Unlike the 1965 audience, attendees at Archbold Theater will be required to wear masks in accordance with COVID-19 protocols. Proof of vaccination or a negative test is also required. More information, as well as ticket purchases, are available on Syracuse Stage’s website.
Syracuse Stage resumed in-person shows with “Baldwin vs. Buckley: The Faith of Our Fathers” to feature a work by the theater’s first resident playwright and because it’s a timely and powerful production, Artistic Director Bob Hupp said.
“Everyone’s talking about it now because Baldwin was right — he was prophetic,” Bass said. “I hope what students take away is sort of the … expression of the mind, soul, thinkings and passions of both these men.”
The original Baldwin-Buckley debate, which the former won, has since only gained power and relevance, Bass said.

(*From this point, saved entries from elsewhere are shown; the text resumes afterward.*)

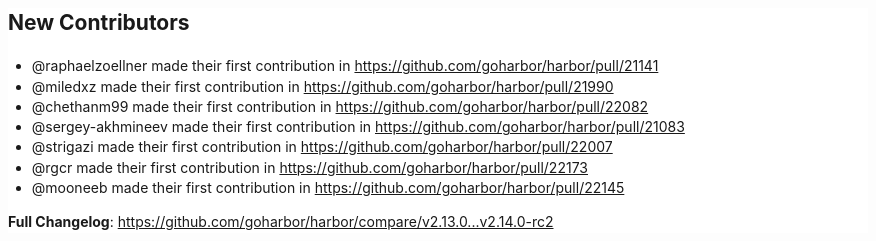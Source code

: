 ## New Contributors
* @raphaelzoellner made their first contribution in https://github.com/goharbor/harbor/pull/21141
* @miledxz made their first contribution in https://github.com/goharbor/harbor/pull/21990
* @chethanm99 made their first contribution in https://github.com/goharbor/harbor/pull/22082
* @sergey-akhmineev made their first contribution in https://github.com/goharbor/harbor/pull/21083
* @strigazi made their first contribution in https://github.com/goharbor/harbor/pull/22007
* @rgcr made their first contribution in https://github.com/goharbor/harbor/pull/22173
* @mooneeb made their first contribution in https://github.com/goharbor/harbor/pull/22145

**Full Changelog**: https://github.com/goharbor/harbor/compare/v2.13.0...v2.14.0-rc2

Although he doesn’t want to dictate what audiences take away, he imagines some will be surprised it’s revived from 1965 because the conversation between two brilliant men with opposing views on race in America still feels like a current topic.
Bass has always admired Baldwin’s writing and appreciated Buckley’s strength as a speaker, even though he did not agree with Buckley’s views. The script began in 2016 as a personal exercise of transcribing the debate word-for-word before Bass decided to turn it into a theatrical production later that year, curious how modern actors would approach playing Baldwin and Buckley. The show has since been performed using Bass’s script at the University of Delaware, Colgate University and by the Civic Ensemble in Ithaca in partnership with Cornell University.
“As a playwright, I was interested in theatricalizing this real event, because on its own as an original event, it had a certain theatricality about it,” Bass said.
I hope what students take away is sort of the... expression of the mind, soul, thinkings and passions of both these menKyle Bass, Syracuse Stage playwright
Although “Baldwin vs. Buckley: The Faith of Our Fathers” is word-for-word to the original debate, for the reimagined version Bass created a prologue and epilogue, added visual projections and music and included other writing, speeches and interviews by Baldwin and Buckley. This was to add depth to both men and create a collage effect, he said.
Stuart Plymesser, the theater’s production stage manager, said these additions take certain parts of the debate into the realm of “what-if.” The projections aid the script, he said, and interweave images from the civil rights movement up to the Capitol insurrection earlier this year.
“Some of them are things that you start to look at and say, ‘Is that an image from the ’50s and ’60s, or is that an image today that just happens to be in black and white?’ And you don’t know,” Plymesser said. “And that’s the thing about the script, is that it’s the same issues.”
“Baldwin vs. Buckley: The Faith of Our Fathers” is part of Syracuse University’s Artist in Residency program with Carrie Mae Weems, who Bass said played an “instrumental” role in the production. Under the direction of Godfrey L. Simmons Jr., the cast includes L. Peter Callender as Baldwin, Wynn Harmon as Buckley and SU drama senior Emily Hernandez as the president of Cambridge Union.
Today, the questions posed in the original debate are still needing to be asked, Plymesser said. Following each performance, which runs a little over an hour, there will be a conversation about the historical context and timelines of the debate between Bass, Simmons, cast members and the audience following the production.
“My hope, personally, in us doing the show, is just to keep these conversations moving and to have people who haven’t had these conversations before initiate these conversations amongst themselves,” Plymesser said.